Poly (ADP-ribose) polymerase 1 inhibitors (PARPi) are used to treat recurrent ovarian cancer (OC) patients due to greater survival benefits and minimal side effects, especially in those patients with complete or partial response to platinum-based chemotherapy. However, acquired resistance of platinum-based chemotherapy leads to the limited efficacy of PARPi monotherapy in most patients. Twist is recognized as a possible oncogene and contributes to acquired cisplatin resistance in OC cells. In this study, we show how Twist knockdown cisplatin-resistant (CisR) OC cells blocked DNA damage response (DDR) to sensitize these cells to a concurrent treatment of cisplatin as a platinum-based chemotherapy agent and niraparib as a PARPi on in vitro two-dimensional (2D) and three-dimensional (3D) cell culture. To investigate the lethality of PARPi and cisplatin on Twist knockdown CisR OC cells, two CisR cell lines (OV90 and SKOV3) were established using step-wise dose escalation method. In addition, in vitro 3D spheroidal cell model was generated using modified hanging drop and hydrogel scaffolds techniques on poly-2-hydroxylethly methacrylate (poly-HEMA) coated plates. Twist expression was strongly correlated with the expression of DDR proteins, PARP1 and XRCC1 and overexpression of both proteins was associated with cisplatin resistance in OC cells. Moreover, combination of cisplatin (Cis) and niraparib (Nira) produced lethality on Twist-knockdown CisR OC cells, according to combination index (CI). We found that Cis alone, Nira alone, or a combination of Cis+Nira therapy increased cell death by suppressing DDR proteins in 2D monolayer cell culture. Notably, the combination of Nira and Cis was considerably effective against 3D-cultures of Twist knockdown CisR OC cells in which Endoplasmic reticulum (ER) stress is upregulated, leading to initiation of mitochondrial-mediated cell death. In addition, immunohistochemically, Cis alone, Nira alone or Cis+Nira showed lower ki-67 (cell proliferative marker) expression and higher cleaved caspase-3 (apoptotic marker) immuno-reactivity. Hence, lethality of PARPi with the combination of Cis on Twist knockdown CisR OC cells may provide an effective way to expand the therapeutic potential to overcome platinum-based chemotherapy resistance and PARPi cross resistance in OC.

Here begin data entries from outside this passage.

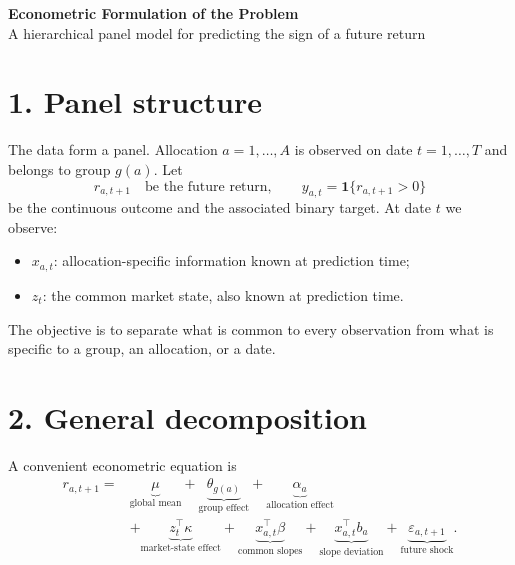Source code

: \documentclass[10pt,a4paper]{article}
\begin{document}
\begin{center}
  {\Large\bfseries\color{qrtblue} Econometric Formulation of the Problem}\\[0.35em]
  {\small A hierarchical panel model for predicting the sign of a future return}
\end{center}

\section*{1. Panel structure}

The data form a panel. Allocation $a=1,\ldots,A$ is observed on date
$t=1,\ldots,T$ and belongs to group $g(a)$. Let
\[
  r_{a,t+1} \quad \text{be the future return},
  \qquad
  y_{a,t}=\mathbf 1\{r_{a,t+1}>0\}
\]
be the continuous outcome and the associated binary target. At date $t$ we
observe:
\begin{itemize}
  \item $x_{a,t}$: allocation-specific information known at prediction time;
  \item $z_t$: the common market state, also known at prediction time.
\end{itemize}

The objective is to separate what is common to every observation from what is
specific to a group, an allocation, or a date.

\section*{2. General decomposition}

A convenient econometric equation is
\begin{equation}
\boxed{
\begin{aligned}
 r_{a,t+1}
 ={}& \underbrace{\mu}_{\text{global mean}}
 + \underbrace{\theta_{g(a)}}_{\text{group effect}}
 + \underbrace{\alpha_a}_{\text{allocation effect}} \\
 &+ \underbrace{z_t^{\top}\kappa}_{\text{market-state effect}}
 + \underbrace{x_{a,t}^{\top}\beta}_{\text{common slopes}}
 + \underbrace{x_{a,t}^{\top}b_a}_{\text{slope deviation}}
 + \underbrace{\varepsilon_{a,t+1}}_{\text{future shock}}.
\end{aligned}
}
\label{eq:panel}
\end{equation}
\end{document}
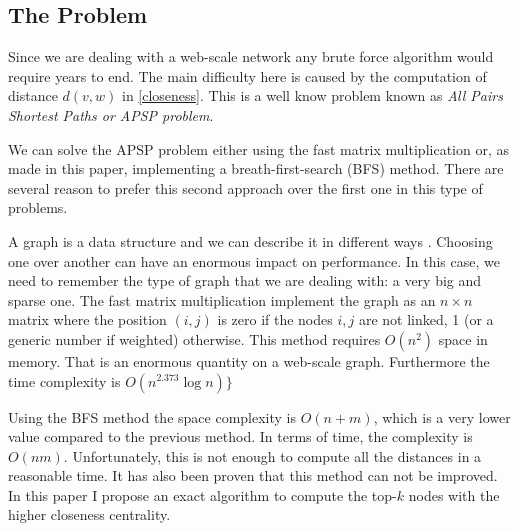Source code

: \clearpage
\subsection{The Problem}

Since we are dealing with a web-scale network any brute force algorithm would require years to end. The main difficulty here is caused by the computation of distance $d(v,w)$ in \eqref{closeness}. This is a well know problem known as \emph{All Pairs Shortest Paths or APSP problem}. \s

\noindent We can solve the APSP problem either using the fast matrix multiplication or, as made in this paper, implementing a breath-first-search (BFS) method. There are several reason to prefer this second approach over the first one in this type of problems. \s

\noindent A graph is a data structure and we can describe it in different ways \cite{skienna08}. Choosing one over another can have an enormous impact on performance. In this case, we need to remember the type of graph that we are dealing with: a very big and sparse one. The fast matrix multiplication implement the graph as an $n\times n$ matrix where the position $(i,j)$ is zero if the nodes $i,j$ are not linked, 1 (or a generic number if weighted) otherwise. This method requires $O(n^2)$ space in memory. That is an enormous quantity on a web-scale graph. Furthermore the time complexity is $O(n^{2.373} \log n)\}$ \cite{10.1145/567112.567114}  \s

\noindent Using the BFS method the space complexity is $O(n+m)$, which is a very lower value compared to the previous method. In terms of time, the complexity is $O(nm)$. Unfortunately, this is not enough to compute all the distances in a reasonable time. It has also been proven that this method can not be improved. In this paper I propose an exact algorithm to compute the top-$k$ nodes with the higher closeness centrality.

聚(ADP-核糖)聚合酶 1 抑制剂(PARPi)因其生存获益更大且副作用更小而被用于治疗复发性卵巢癌(OC)患者,尤其是那些对铂类化疗有完全或部分缓解的患者。然而,铂类化疗的获得性耐药导致 PARPi 单药治疗在大多数患者中的疗效有限。Twist 被认为是一种可能的癌基因,并有助于 OC 细胞对顺铂的获得性耐药。在这项研究中,我们展示了 Twist 敲低的顺铂耐药(CisR)OC 细胞如何阻断 DNA 损伤反应(DDR),从而使这些细胞对顺铂作为铂类化疗药物和尼拉帕利作为 PARPi 的联合治疗敏感,这种治疗方法在体外二维(2D)和三维(3D)细胞培养中进行。为了研究 PARPi 和顺铂对 Twist 敲低的 CisR OC 细胞的致死作用,我们使用逐步剂量递增法建立了两种 CisR 细胞系(OV90 和 SKOV3)。此外,我们使用改良的悬滴和水凝胶支架技术在聚-2-羟乙基甲基丙烯酸酯(poly-HEMA)包被的平板上生成体外 3D 球体细胞模型。Twist 的表达与 DDR 蛋白 PARP1 和 XRCC1 的表达强烈相关,并且这两种蛋白的过表达与 OC 细胞的顺铂耐药有关。此外,根据组合指数(CI),顺铂(Cis)和尼拉帕利(Nira)的联合治疗对 Twist 敲低的 CisR OC 细胞产生了致死作用。我们发现 Cis 单独、Nira 单独或 Cis+Nira 治疗在 2D 单层细胞培养中通过抑制 DDR 蛋白来增加细胞死亡。值得注意的是,尼拉帕利和顺铂的联合治疗对 Twist 敲低的 CisR OC 细胞的 3D 培养非常有效,因为内质网(ER)应激上调,导致线粒体介导的细胞死亡的启动。此外,免疫组织化学染色显示 Cis 单独、Nira 单独或 Cis+Nira 显示较低的 ki-67(细胞增殖标志物)表达和较高的 cleaved caspase-3(凋亡标志物)免疫反应性。因此,PARPi 与 Cis 的联合治疗对 Twist 敲低的 CisR OC 细胞的致死作用可能为克服 OC 中的铂类化疗耐药和 PARPi 交叉耐药提供一种有效的方法来扩大治疗潜力。